ドイツ・ハルツ山地の最高峰 ブロッケン山の地理と特徴

📌 主なポイント
- ✓ブロッケン山はドイツのハルツ山地および北部州における最高峰である。
- ✓山頂の標高は1,141mであるが、気候面では2,000m級の高山に匹敵する。
- ✓年間霧日数や雪日数においてドイツ国内の最高記録を持つ。
ブロッケン山(ドイツ語: Brocken)は、ドイツ中部のハルツ山地における最高峰であり、ドイツ北部における最高峰でもある山です。エルベ川とヴェーザー川に挟まれた地域に位置し、山頂の標高は1,141mですが、その地理的条件や気候から、標高2,000m級の高山に匹敵する環境を持っています。
地理と周辺環境
ブロッケン山はハルツ国立公園内に位置しています。山頂から北東へ約12kmの場所にはザクセン=アンハルト州ハルツ郡の中心都市であるヴェルニゲローデが位置し、南東側の麓には温泉町であるシールケがあります。山頂から西へ約2kmの地点には、ザクセン=アンハルト州とニーダーザクセン州の州境が走っています。

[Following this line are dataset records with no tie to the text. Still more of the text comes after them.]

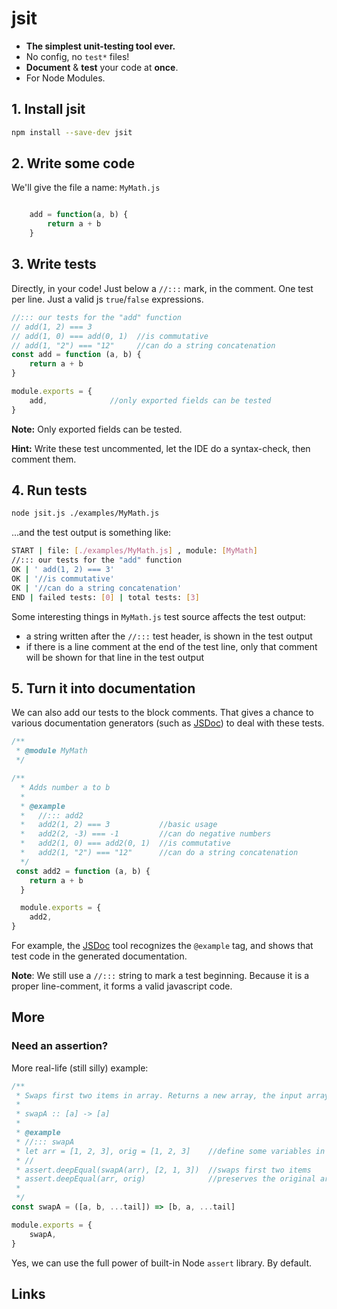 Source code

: # jsit

- **The simplest unit-testing tool ever.**
- No config, no `test*` files!
- **Document** &amp; **test** your code at **once**.
- For Node Modules.

## 1. Install jsit

``` bash
npm install --save-dev jsit
```

## 2. Write some code

We'll give the file a name: `MyMath.js`

``` javascript

    add = function(a, b) {
        return a + b
    }
```

## 3. Write tests

Directly, in your code! Just below a `//:::` mark, in the comment. One test per line. Just a valid js `true`/`false` expressions.

``` javascript
//::: our tests for the "add" function
// add(1, 2) === 3
// add(1, 0) === add(0, 1)  //is commutative
// add(1, "2") === "12"     //can do a string concatenation
const add = function (a, b) {
    return a + b
}

module.exports = {
    add,              //only exported fields can be tested
}
```

**Note:** Only exported fields can be tested.

**Hint:** Write these test uncommented, let the IDE do a syntax-check, then comment them.

## 4. Run tests

``` bash
node jsit.js ./examples/MyMath.js
```

...and the test output is something like:

``` bash
START | file: [./examples/MyMath.js] , module: [MyMath]
//::: our tests for the "add" function
OK | ' add(1, 2) === 3'
OK | '//is commutative'
OK | '//can do a string concatenation'
END | failed tests: [0] | total tests: [3]
```

Some interesting things in `MyMath.js` test source affects the test output:

- a string written after the `//:::` test header, is shown in the test output
- if there is a line comment at the end of the test line, only that comment will be shown for that line in the test output



## 5. Turn it into documentation

We can also add our tests to the block comments. That gives a chance to various documentation generators (such as [JSDoc][1]) to deal with these tests.

``` javascript
/**
 * @module MyMath
 */

/**
  * Adds number a to b
  *
  * @example
  *   //::: add2
  *   add2(1, 2) === 3           //basic usage
  *   add2(2, -3) === -1         //can do negative numbers
  *   add2(1, 0) === add2(0, 1)  //is commutative
  *   add2(1, "2") === "12"      //can do a string concatenation
  */
 const add2 = function (a, b) {
    return a + b
  }

  module.exports = {
    add2,
}
```

For example, the [JSDoc][1] tool recognizes the `@example` tag, and shows that test code in the generated documentation.  

**Note**: We still use a `//:::` string to mark a test beginning. Because it is a proper line-comment, it forms a valid javascript code.

## More

### Need an assertion?

More real-life (still silly) example:

``` javascript
/**
 * Swaps first two items in array. Returns a new array, the input array remains untouched.
 *
 * swapA :: [a] -> [a]
 *
 * @example
 * //::: swapA
 * let arr = [1, 2, 3], orig = [1, 2, 3]    //define some variables in the test
 * //
 * assert.deepEqual(swapA(arr), [2, 1, 3])  //swaps first two items
 * assert.deepEqual(arr, orig)              //preserves the original array
 *
 */
const swapA = ([a, b, ...tail]) => [b, a, ...tail]

module.exports = {
    swapA,
}
```

Yes, we can use the full power of built-in Node `assert` library. By default.



## Links

[1]: https://jsdoc.app/ (JSDoc)

[2]: https://rbcs-us.com/documents/Why-Most-Unit-Testing-is-Waste.pdf (Why Most Unit Testing is Waste)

山頂付近には1744年に造成されたブロッケンタイヒと呼ばれる貯水池があり、周辺地域はボーデ川やエッカー川、イルゼ川、オーデル川といった主要な河川の水源となっています。円形をした山頂部は森林限界より上に位置するため高木が生育せず、矮性低木が広がっています。
地質学的特徴
ブロッケン山およびその周辺地域は、火成岩であるブロッケン花崗岩を主たる構成要素としています。ハルツ山地を形成する深成岩は、約3億年前の石炭紀後期にかけて出現しました。マグマの貫入と結晶化、そしてその後の地殻変動と河川による侵食を経て、現在の山容が形成されました。
また、第三紀以降には花崗岩の露出部分や巨礫に球状風化が発生し、周氷河作用によって岩石原が形成されました。この岩石原は凍結風化などの物理的風化作用の歴史を伝えるものであり、2006年には国定ジオトープに指定されています。
気候
ブロッケン山の気候は非常に過酷であり、ドイツ北部の偏西風を直接受けるため、夏が短く冬が長い特徴を持ちます。周囲の地形との高低差により降水量が多く、年間降水量の平均値は1,814mmに達します。
測候所における記録では、年間霧日数や平均年間雪日数においてドイツ国内の最高記録が観測されています。山頂部は長期間にわたり積雪に覆われ、強風や低温に見舞われる環境にあります。
植生と動物相
厳しい気候環境を反映し、ブロッケン山にはスカンジナビア半島やアルプス山脈の亜高山帯に類似した希少な植物が生育しています。山頂にある「ブロッケンガルテン」では、高山植物の保護と管理が行われています。
動物相においても、高山の環境に適応した種が見られます。タヒバリやクビワツグミが生息するほか、コモチカナヘビでは独特の暗色の変異種が確認されるなど、特異な生態系が維持されています。